Noble had an early introduction to dance. His mother had a dance school and he took classes in tap dancing until he was 12. But it wasn’t until his college years that he became serious about ballet. At the University of Pennsylvania, Noble says, he “dabbled a little here and there.” Noble, who had continued to pursue athletics after dropping tap, took a ballet class from his mother to work on stretching out.

“I started taking the class more seriously. I decided it would be a great thing to do. I wanted to be an athlete but didn’t have the tools to be successful at that,” he said. “Ballet is the perfect combination of athletics and aesthetics.”

He drew inspiration from the example of Eddie Villella, the former lead male dancer at the New York City Ballet.

“He came from a boxing, athletic background. He was short, Italian and very successful. I thought, ‘If Eddie can do it, I can do it.’”

Prior to founding the New Haven Ballet, Noble had a varied career as a dancer, choreographer and dance teacher. With Cincinnati Ballet, Concert Dance Company of Boston, Hartford Ballet, and Connecticut Ballet in New Haven, he has danced solo and principal roles in works by renowned choreographers George Balanchine, Paul Taylor and others. He has taught at schools and companies throughout the region including Yale University and the University of Massachusetts Amherst. As a choreographer, Noble has created over 50 works for student and professional companies.

Ruth’s path was probably more typical of New Haven Ballet students. She started taking lessons when she was 7. Within a year or two, she says, “I absolutely loved it. I wanted to be a professional dancer.”

She started at the Connecticut Ballet and studied at the School of American Ballet in New York City, which grooms dancers for the prestigious New York City Ballet. She apprenticed at the Pennsylvania Ballet before joining New Haven Ballet as a teacher and dancer. With New Haven Ballet, Ruth performed the role of the Snow Queen in its first production of The Nutcracker in 1996. She has performed the role of Dawn in Coppelia and was a member of the Paul Hall Contemporary Dance Theater.

Ballet classes comprise the core of New Haven Ballet’s curriculum. But tap and jazz classes are offered in Guilford and modern dance classes are available at both facilities.

Noble says “the days of modern and ballet feuding are long gone.”

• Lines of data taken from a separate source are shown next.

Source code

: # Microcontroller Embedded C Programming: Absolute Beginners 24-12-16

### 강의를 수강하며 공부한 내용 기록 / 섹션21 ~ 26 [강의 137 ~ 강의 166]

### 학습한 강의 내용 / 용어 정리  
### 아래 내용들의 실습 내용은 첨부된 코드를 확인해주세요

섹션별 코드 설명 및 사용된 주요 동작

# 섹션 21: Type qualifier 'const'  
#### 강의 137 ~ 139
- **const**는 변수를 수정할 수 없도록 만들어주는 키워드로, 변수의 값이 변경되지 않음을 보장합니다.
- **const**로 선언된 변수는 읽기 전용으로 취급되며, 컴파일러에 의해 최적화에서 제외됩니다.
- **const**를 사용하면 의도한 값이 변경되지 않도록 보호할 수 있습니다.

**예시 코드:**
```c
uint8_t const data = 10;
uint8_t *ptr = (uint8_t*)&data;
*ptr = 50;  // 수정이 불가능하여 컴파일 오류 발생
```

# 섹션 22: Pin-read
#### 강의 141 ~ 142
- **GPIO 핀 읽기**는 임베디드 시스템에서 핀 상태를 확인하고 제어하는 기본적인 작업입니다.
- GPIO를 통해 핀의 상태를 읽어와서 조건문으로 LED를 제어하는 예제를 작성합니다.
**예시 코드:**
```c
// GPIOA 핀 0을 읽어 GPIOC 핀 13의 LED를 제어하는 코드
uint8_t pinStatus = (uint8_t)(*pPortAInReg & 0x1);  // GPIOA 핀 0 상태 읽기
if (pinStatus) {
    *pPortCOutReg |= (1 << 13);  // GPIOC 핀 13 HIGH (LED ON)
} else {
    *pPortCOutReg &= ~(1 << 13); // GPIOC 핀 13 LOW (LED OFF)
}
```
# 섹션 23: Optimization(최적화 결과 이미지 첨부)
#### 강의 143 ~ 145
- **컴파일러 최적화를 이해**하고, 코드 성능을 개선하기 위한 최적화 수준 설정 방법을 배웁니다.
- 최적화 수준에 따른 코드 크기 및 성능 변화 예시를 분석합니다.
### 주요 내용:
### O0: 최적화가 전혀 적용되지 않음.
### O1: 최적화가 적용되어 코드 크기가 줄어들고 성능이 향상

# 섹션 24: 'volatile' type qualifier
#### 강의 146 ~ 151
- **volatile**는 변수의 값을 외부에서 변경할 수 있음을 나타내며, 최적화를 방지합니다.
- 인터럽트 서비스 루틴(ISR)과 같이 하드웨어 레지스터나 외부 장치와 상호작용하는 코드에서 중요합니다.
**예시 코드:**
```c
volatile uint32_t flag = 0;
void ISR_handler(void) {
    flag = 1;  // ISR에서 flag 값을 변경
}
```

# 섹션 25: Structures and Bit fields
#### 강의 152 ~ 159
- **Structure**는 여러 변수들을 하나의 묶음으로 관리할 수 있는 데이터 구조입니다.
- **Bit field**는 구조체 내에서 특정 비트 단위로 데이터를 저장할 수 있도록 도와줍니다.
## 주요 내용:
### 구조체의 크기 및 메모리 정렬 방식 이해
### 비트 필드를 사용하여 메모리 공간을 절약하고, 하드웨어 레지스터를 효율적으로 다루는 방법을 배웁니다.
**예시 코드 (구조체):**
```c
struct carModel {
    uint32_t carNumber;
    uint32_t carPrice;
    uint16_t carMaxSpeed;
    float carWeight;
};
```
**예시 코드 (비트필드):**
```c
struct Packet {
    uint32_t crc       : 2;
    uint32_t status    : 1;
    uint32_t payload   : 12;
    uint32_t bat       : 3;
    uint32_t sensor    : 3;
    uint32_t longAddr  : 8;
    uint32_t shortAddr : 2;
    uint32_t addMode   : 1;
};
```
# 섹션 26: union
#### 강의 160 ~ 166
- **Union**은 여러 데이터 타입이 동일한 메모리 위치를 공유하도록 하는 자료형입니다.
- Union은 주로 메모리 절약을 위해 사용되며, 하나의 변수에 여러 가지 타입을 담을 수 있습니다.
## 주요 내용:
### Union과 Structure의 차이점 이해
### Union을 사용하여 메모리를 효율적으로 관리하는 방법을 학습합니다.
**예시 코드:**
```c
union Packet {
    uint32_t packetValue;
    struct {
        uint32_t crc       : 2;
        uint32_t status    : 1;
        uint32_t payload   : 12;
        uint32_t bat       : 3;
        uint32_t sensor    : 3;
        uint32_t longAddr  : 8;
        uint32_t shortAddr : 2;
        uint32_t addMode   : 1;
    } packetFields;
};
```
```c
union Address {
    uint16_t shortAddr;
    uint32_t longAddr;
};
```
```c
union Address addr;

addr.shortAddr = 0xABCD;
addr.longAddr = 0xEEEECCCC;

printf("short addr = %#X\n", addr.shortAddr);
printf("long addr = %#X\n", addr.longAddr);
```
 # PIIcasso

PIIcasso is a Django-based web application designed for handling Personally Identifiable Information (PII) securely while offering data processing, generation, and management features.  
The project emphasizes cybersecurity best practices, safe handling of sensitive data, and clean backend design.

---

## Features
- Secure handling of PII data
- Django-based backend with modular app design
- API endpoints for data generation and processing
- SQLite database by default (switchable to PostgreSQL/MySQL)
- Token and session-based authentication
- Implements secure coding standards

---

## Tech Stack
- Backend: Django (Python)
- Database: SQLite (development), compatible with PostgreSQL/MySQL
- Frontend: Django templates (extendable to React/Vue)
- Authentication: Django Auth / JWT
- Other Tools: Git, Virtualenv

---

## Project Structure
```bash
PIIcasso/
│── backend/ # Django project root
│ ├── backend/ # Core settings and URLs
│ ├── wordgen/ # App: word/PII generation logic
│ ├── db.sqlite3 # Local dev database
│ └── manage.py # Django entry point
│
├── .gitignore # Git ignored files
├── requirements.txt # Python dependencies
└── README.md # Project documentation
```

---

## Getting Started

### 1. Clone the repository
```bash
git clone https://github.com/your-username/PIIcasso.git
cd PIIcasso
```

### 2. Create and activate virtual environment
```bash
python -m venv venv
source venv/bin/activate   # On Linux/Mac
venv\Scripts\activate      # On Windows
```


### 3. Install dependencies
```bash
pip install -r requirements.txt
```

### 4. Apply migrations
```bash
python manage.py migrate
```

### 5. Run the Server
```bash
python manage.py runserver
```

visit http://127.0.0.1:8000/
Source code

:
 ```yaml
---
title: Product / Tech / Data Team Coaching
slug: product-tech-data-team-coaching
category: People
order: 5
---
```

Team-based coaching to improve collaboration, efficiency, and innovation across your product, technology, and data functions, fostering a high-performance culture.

“It’s kind of like cross-training for the mind and body. We like our dancers to do as many different things as possible,” he explains. “In Guilford, we’ve kept the tradition of our ballet class having a tap component. It’s a great way of relating to the music and developing musical awareness and rhythm. And for younger children, they like making some noise.”

Noble does most of the choreography for the Ballet. It’s important, he says, “to put students in a position to succeed while providing appropriate challenges. We want to show them off, not show them up. There is an edge to that because you want to push them a little bit.”

The Nutcracker is the annual showcase performance for the New Haven Ballet. Preparation for the production consumes much of the fall. Noble says wryly that “it’s a black hole for my life.” From the mid-September auditions through the final performance on December 20, it’s non-stop. There are rehearsals on Tuesday and Thursday nights, as well as on Saturdays and Sundays.

“There is scheduling and keeping track of everybody and teaching the material and bringing it all together and running it through so it’s seamless,” Noble says.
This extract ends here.